Problem description:
In the entries below, find the lines that contain the word "includegraphics" and copy them.

[[ Source records, beginning ]]

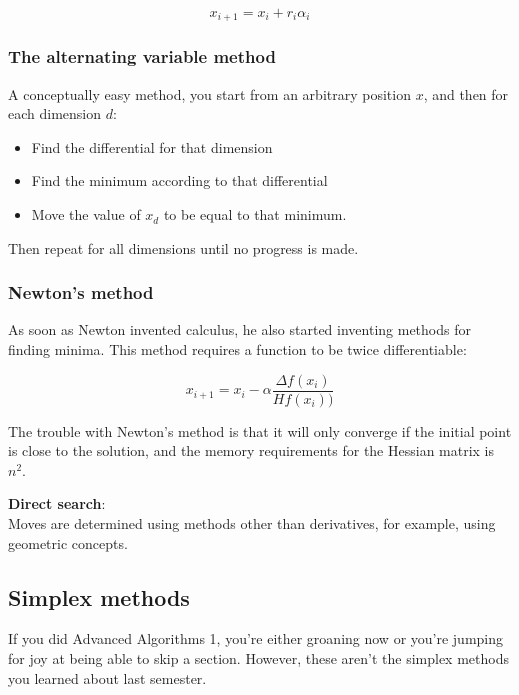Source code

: \begin{description}
    \[
      x_{i+1} = x_i + r_i\alpha_i
    \]

    \subsubsection{The alternating variable method}

    A conceptually easy method, you start from an arbitrary position $x$, and
    then for each dimension $d$:

    \begin{itemize}
      \item Find the differential for that dimension
      \item Find the minimum according to that differential
      \item Move the value of $x_d$ to be equal to that minimum.
    \end{itemize}

    Then repeat for all dimensions until no progress is made.


    \subsubsection{Newton's method}

    As soon as Newton invented calculus, he also started inventing methods for
    finding minima. This method requires a function to be twice differentiable:

    \[
      x_{i+1} = x_i - \alpha\frac{\Delta f(x_i)}{Hf(x_i))}
    \]


    The trouble with Newton's method is that it will only converge if the
    initial point is close to the solution, and the memory requirements for the
    Hessian matrix is $n^2$.

  \item \textbf{Direct search}:\\
    Moves are determined using methods other than derivatives, for example,
    using geometric concepts.

    \subsection{Simplex methods}

    If you did Advanced Algorithms 1, you're either groaning now or you're
    jumping for joy at being able to skip a section. However, these aren't the
    simplex methods you learned about last semester.


\end{description}
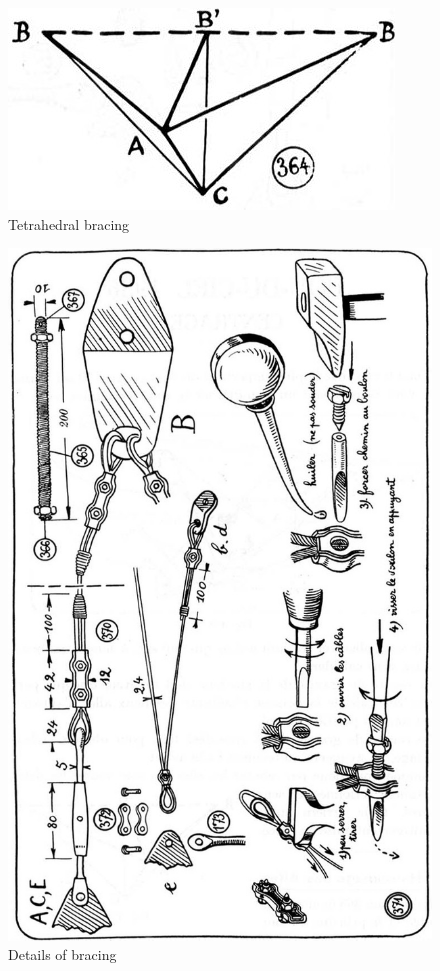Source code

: \documentclass{book}
\begin{document}
\begin{figure}
  \includegraphics[width=\linewidth]{fig-79.jpg}
  \caption{Tetrahedral bracing}
  \label{fig:seventynine}
\end{figure}

\begin{figure}
  \includegraphics[width=\linewidth]{fig-80.jpg}
  \caption{Details of bracing}
  \label{fig:eighty}
\end{figure}
\end{document}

[[ Source records, end ]]

Task response:
  \includegraphics[width=\linewidth]{fig-79.jpg}
  \includegraphics[width=\linewidth]{fig-80.jpg}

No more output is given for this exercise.